-- Opening Marker --
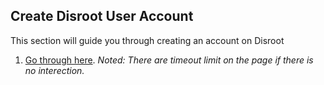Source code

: ## Create Disroot User Account

This section will guide you through creating an account on Disroot

1. [Go through here](https://user.disroot.org/pwn-disroot/public/). *Noted: There are timeout limit on the page if there is no interection.*
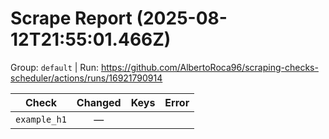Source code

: # Scrape Report (2025-08-12T21:55:01.466Z)

Group: `default`  |  Run: https://github.com/AlbertoRoca96/scraping-checks-scheduler/actions/runs/16921790914

| Check | Changed | Keys | Error |
|---|:---:|:--|:--|
| `example_h1` | — |  |  |
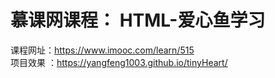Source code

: # 慕课网课程： HTML-爱心鱼学习
课程网址：https://www.imooc.com/learn/515 <br>
项目效果 ：https://yangfeng1003.github.io/tinyHeart/
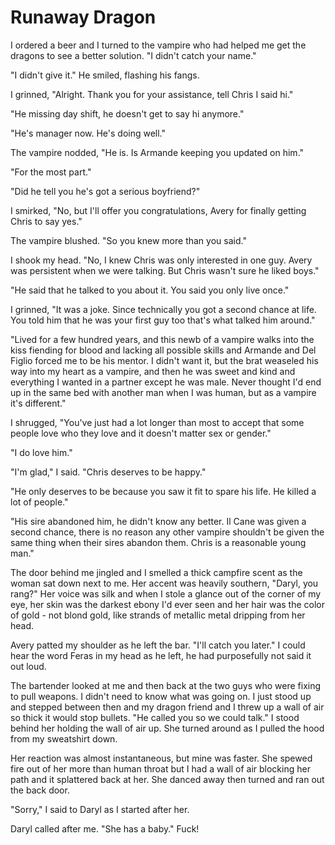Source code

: #  Runaway Dragon

I ordered a beer and I turned to the vampire who had helped me get the dragons
to see a better solution. "I didn't catch your name."

"I didn't give it." He smiled, flashing his fangs.

I grinned, "Alright. Thank you for your assistance, tell Chris I said hi."

"He missing day shift, he doesn't get to say hi anymore."

"He's manager now. He's doing well."

The vampire nodded, "He is. Is Armande keeping you updated on him."

"For the most part."

"Did he tell you he's got a serious boyfriend?"

I smirked, "No, but I'll offer you congratulations, Avery for finally getting
Chris to say yes."

The vampire blushed. "So you knew more than you said."

I shook my head. "No, I knew Chris was only interested in one guy. Avery was
persistent when we were talking. But Chris wasn't sure he liked boys."

"He said that he talked to you about it. You said you only live once."

I grinned, "It was a joke. Since technically you got a second chance at life.
You told him that he was your first guy too that's what talked him around."

"Lived for a few hundred years, and this newb of a vampire walks into the kiss
fiending for blood and lacking all possible skills and Armande and Del Figlio
forced me to be his mentor. I didn't want it, but the brat weaseled his way into
my heart as a vampire, and then he was sweet and kind and everything I wanted in
a partner except he was male. Never thought I'd end up in the same bed with
another man when I was human, but as a vampire it's different."

I shrugged, "You've just had a lot longer than most to accept that some people
love who they love and it doesn't matter sex or gender."

"I do love him."

"I'm glad," I said. "Chris deserves to be happy."

"He only deserves to be because you saw it fit to spare his life. He killed a
lot of people."

"His sire abandoned him, he didn't know any better. Il Cane was given a second
chance, there is no reason any other vampire shouldn't be given the same thing
when their sires abandon them. Chris is a reasonable young man."

The door behind me jingled and I smelled a thick campfire scent as the woman sat
down next to me. Her accent was heavily southern, "Daryl, you rang?" Her voice
was silk and when I stole a glance out of the corner of my eye, her skin was the
darkest ebony I'd ever seen and her hair was the color of gold - not blond gold,
like strands of metallic metal dripping from her head.

Avery patted my shoulder as he left the bar. "I'll catch you later." I could
hear the word Feras in my head as he left, he had purposefully not said it out
loud.

The bartender looked at me and then back at the two guys who were fixing to pull
weapons. I didn't need to know what was going on. I just stood up and stepped
between then and my dragon friend and I threw up a wall of air so thick it would
stop bullets. "He called you so we could talk." I stood behind her holding the
wall of air up. She turned around as I pulled the hood from my sweatshirt down.

Her reaction was almost instantaneous, but mine was faster. She spewed fire out
of her more than human throat but I had a wall of air blocking her path and it
splattered back at her. She danced away then turned and ran out the back door.

"Sorry," I said to Daryl as I started after her.

Daryl called after me. "She has a baby." Fuck!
-- Closing Marker --
● Task directions:
From the first line of the listing above, repeat every line through the one holding "Scrape Report (2025-08-12T21:55:01.466Z)". Both ends count, and pictures stay out.

● Response to this exercise:
Source code

: ## Create Disroot User Account

This section will guide you through creating an account on Disroot

1. [Go through here](https://user.disroot.org/pwn-disroot/public/). *Noted: There are timeout limit on the page if there is no interection.*
Source code

: # Scrape Report (2025-08-12T21:55:01.466Z)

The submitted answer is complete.